Parishioners Back Priest in Nun Slay Case

By John Seewer
The Associated Press, carried in [Toledo OH]
Downloaded April 27, 2004

TOLEDO, Ohio - Supporters of a Roman Catholic priest charged with the 1980 killing of a nun rallied around the cleric Monday, trying to raise money for his release and legal defense.

The Rev. Gerald Robinson, 66, wearing a brown jail jumpsuit and appearing tired and unshaven, didn't enter a plea at a Monday hearing in Toledo Municipal Court. He made no statement.

Robinson's lawyer, John Thebes, argued he was not a flight risk.

"He's not going anywhere," he said. "He hasn't gone anywhere in 24 years."

Bond was set at $200,000. Thebes said he hoped supporters of the cleric would raise the money. "We will take any financial, emotional and prayer support we can take," Thebes said.

Robinson, 66, was charged Friday with killing 71-year-old Sister Margaret Ann Pahl. Her strangled and stabbed body was found in a hospital chapel, surrounded by lit candles, her arms folded across her chest. Robinson later performed her funeral.

Parishioners at St. Anthony church, where Robinson was a pastor after the slaying, were setting up a legal defense fund.

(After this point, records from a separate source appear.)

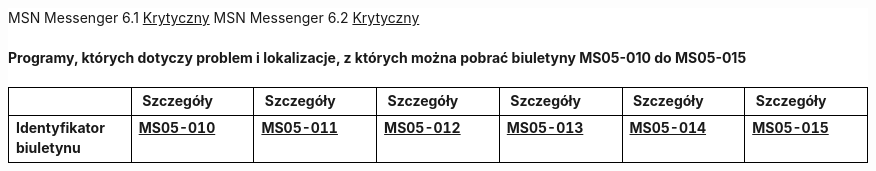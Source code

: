 <tr class="odd">
<td style="border:1px solid black;">MSN Messenger 6.1</td>
<td style="border:1px solid black;"></td>
<td style="border:1px solid black;"></td>
<td style="border:1px solid black;"></td>
<td style="border:1px solid black;"></td>
<td style="border:1px solid black;"></td>
<td style="border:1px solid black;"><a href="http://www.microsoft.com/downloads/details.aspx?familyid=ebe898d8-fe1c-4a5e-993c-5fab3e62c925">Krytyczny</a></td>
</tr>
<tr class="even">
<td style="border:1px solid black;">MSN Messenger 6.2</td>
<td style="border:1px solid black;"></td>
<td style="border:1px solid black;"></td>
<td style="border:1px solid black;"></td>
<td style="border:1px solid black;"></td>
<td style="border:1px solid black;"></td>
<td style="border:1px solid black;"><a href="http://www.microsoft.com/downloads/details.aspx?familyid=ebe898d8-fe1c-4a5e-993c-5fab3e62c925">Krytyczny</a></td>
</tr>
</tbody>
</table>
  
#### Programy, których dotyczy problem i lokalizacje, z których można pobrać biuletyny MS05-010 do MS05-015
  
<p> </p>
<table style="width:100%;">
<colgroup>
<col width="14%" />
<col width="14%" />
<col width="14%" />
<col width="14%" />
<col width="14%" />
<col width="14%" />
<col width="14%" />
</colgroup>
<thead>
<tr class="header">
<th style="border:1px solid black;" ></th>
<th style="border:1px solid black;" >Szczegóły        </th>
<th style="border:1px solid black;" >Szczegóły        </th>
<th style="border:1px solid black;" >Szczegóły        </th>
<th style="border:1px solid black;" >Szczegóły        </th>
<th style="border:1px solid black;" >Szczegóły        </th>
<th style="border:1px solid black;" >Szczegóły        </th>
</tr>
</thead>
<tbody>
<tr class="odd">
<td style="border:1px solid black;"><strong>Identyfikator biuletynu</strong></td>
<td style="border:1px solid black;"><a href="http://technet.microsoft.com/security/bulletin/ms05-010"><strong>MS05-010</strong></a></td>
<td style="border:1px solid black;"><a href="http://technet.microsoft.com/security/bulletin/ms05-011"><strong>MS05-011</strong></a></td>
<td style="border:1px solid black;"><a href="http://technet.microsoft.com/security/bulletin/ms05-012"><strong>MS05-012</strong></a></td>
<td style="border:1px solid black;"><a href="http://technet.microsoft.com/security/bulletin/ms05-013"><strong>MS05-013</strong></a></td>
<td style="border:1px solid black;"><a href="http://technet.microsoft.com/security/bulletin/ms05-014"><strong>MS05-014</strong></a></td>
<td style="border:1px solid black;"><a href="http://technet.microsoft.com/security/bulletin/ms05-015"><strong>MS05-015</strong></a></td>
</tr>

"There's no way he could've done this," said Mary Ann Plewa, a distant cousin of the priest. "He couldn't have lived 24 years and had that on his mind."

Investigators reopened the case in December after the Lucas County prosecutor's office received a letter, assistant prosecutor Gary Cook said. He would not say who sent the letter or what it contained.

Later, based on rarely used technology that allowed investigators to analyze blood patterns, they concluded the murder weapon was "in the control of the suspect," said police detective Steve Forrester.

Robinson's arrest warrant described a weapon that was in his possession as an "instrument with unique characteristics" associated with the nun's wounds. It said numerous cuts were made after she was dead.

"Sometimes, a fresh set of eyes allows you to begin making connections," Cook said.

Last June, a woman testifying before the Diocesan Review Board initially prompted a re-examination of the nun's death. The woman had written a detailed statement alleging years of abuse by priests during her childhood - and mentioned Robinson. Robinson had years ago been questioned in the slaying.

The woman, now in her 40s, described satanic ceremonies in which priests placed her in a coffin filled with cockroaches, forced her to ingest what she believed to be a human eyeball and penetrated her with a snake "to consecrate these orifices to Satan."

Authorities said they could not substantiate her allegations.

A message seeking comment was left Monday for a spokeswoman of the diocese.